**Data extract:**
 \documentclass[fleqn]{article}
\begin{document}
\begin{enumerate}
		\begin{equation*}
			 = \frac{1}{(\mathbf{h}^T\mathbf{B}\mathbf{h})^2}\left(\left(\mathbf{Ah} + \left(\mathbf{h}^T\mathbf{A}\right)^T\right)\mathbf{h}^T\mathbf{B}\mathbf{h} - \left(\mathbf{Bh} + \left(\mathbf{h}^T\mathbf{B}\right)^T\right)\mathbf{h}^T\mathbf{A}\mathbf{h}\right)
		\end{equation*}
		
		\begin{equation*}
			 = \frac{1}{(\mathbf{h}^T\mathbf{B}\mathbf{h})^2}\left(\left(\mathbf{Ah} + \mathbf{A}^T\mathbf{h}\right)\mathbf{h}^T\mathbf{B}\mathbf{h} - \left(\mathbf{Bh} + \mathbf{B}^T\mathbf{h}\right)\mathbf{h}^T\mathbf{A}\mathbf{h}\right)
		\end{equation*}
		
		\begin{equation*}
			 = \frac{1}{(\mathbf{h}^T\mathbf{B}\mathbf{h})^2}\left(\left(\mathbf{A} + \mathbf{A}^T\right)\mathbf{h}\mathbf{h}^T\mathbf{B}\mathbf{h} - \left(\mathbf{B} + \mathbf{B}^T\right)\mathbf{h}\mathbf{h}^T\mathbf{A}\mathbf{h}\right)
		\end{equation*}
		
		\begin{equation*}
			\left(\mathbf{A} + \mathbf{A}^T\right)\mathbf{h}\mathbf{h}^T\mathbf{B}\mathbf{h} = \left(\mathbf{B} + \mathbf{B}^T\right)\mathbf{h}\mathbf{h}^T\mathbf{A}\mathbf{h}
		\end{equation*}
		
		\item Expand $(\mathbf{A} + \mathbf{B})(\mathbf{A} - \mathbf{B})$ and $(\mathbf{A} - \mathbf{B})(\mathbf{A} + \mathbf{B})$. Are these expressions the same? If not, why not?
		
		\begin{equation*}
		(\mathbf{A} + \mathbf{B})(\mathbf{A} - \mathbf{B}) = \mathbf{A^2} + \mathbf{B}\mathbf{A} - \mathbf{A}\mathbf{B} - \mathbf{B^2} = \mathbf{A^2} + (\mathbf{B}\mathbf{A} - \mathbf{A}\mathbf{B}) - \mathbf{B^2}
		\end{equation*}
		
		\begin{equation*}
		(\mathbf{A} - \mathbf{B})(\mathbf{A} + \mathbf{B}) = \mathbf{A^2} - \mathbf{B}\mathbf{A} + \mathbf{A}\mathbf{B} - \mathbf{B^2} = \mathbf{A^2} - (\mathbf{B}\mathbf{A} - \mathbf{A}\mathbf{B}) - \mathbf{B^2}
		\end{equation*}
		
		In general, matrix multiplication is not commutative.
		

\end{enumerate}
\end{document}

**How to complete this task:** All records are to be printed again, exactly and completely.

**Finished task:**
 \documentclass[fleqn]{article}
\begin{document}
\begin{enumerate}
		\begin{equation*}
			 = \frac{1}{(\mathbf{h}^T\mathbf{B}\mathbf{h})^2}\left(\left(\mathbf{Ah} + \left(\mathbf{h}^T\mathbf{A}\right)^T\right)\mathbf{h}^T\mathbf{B}\mathbf{h} - \left(\mathbf{Bh} + \left(\mathbf{h}^T\mathbf{B}\right)^T\right)\mathbf{h}^T\mathbf{A}\mathbf{h}\right)
		\end{equation*}
		
		\begin{equation*}
			 = \frac{1}{(\mathbf{h}^T\mathbf{B}\mathbf{h})^2}\left(\left(\mathbf{Ah} + \mathbf{A}^T\mathbf{h}\right)\mathbf{h}^T\mathbf{B}\mathbf{h} - \left(\mathbf{Bh} + \mathbf{B}^T\mathbf{h}\right)\mathbf{h}^T\mathbf{A}\mathbf{h}\right)
		\end{equation*}
		
		\begin{equation*}
			 = \frac{1}{(\mathbf{h}^T\mathbf{B}\mathbf{h})^2}\left(\left(\mathbf{A} + \mathbf{A}^T\right)\mathbf{h}\mathbf{h}^T\mathbf{B}\mathbf{h} - \left(\mathbf{B} + \mathbf{B}^T\right)\mathbf{h}\mathbf{h}^T\mathbf{A}\mathbf{h}\right)
		\end{equation*}
		
		\begin{equation*}
			\left(\mathbf{A} + \mathbf{A}^T\right)\mathbf{h}\mathbf{h}^T\mathbf{B}\mathbf{h} = \left(\mathbf{B} + \mathbf{B}^T\right)\mathbf{h}\mathbf{h}^T\mathbf{A}\mathbf{h}
		\end{equation*}
		
		\item Expand $(\mathbf{A} + \mathbf{B})(\mathbf{A} - \mathbf{B})$ and $(\mathbf{A} - \mathbf{B})(\mathbf{A} + \mathbf{B})$. Are these expressions the same? If not, why not?
		
		\begin{equation*}
		(\mathbf{A} + \mathbf{B})(\mathbf{A} - \mathbf{B}) = \mathbf{A^2} + \mathbf{B}\mathbf{A} - \mathbf{A}\mathbf{B} - \mathbf{B^2} = \mathbf{A^2} + (\mathbf{B}\mathbf{A} - \mathbf{A}\mathbf{B}) - \mathbf{B^2}
		\end{equation*}
		
		\begin{equation*}
		(\mathbf{A} - \mathbf{B})(\mathbf{A} + \mathbf{B}) = \mathbf{A^2} - \mathbf{B}\mathbf{A} + \mathbf{A}\mathbf{B} - \mathbf{B^2} = \mathbf{A^2} - (\mathbf{B}\mathbf{A} - \mathbf{A}\mathbf{B}) - \mathbf{B^2}
		\end{equation*}
		
		In general, matrix multiplication is not commutative.
		

\end{enumerate}
\end{document}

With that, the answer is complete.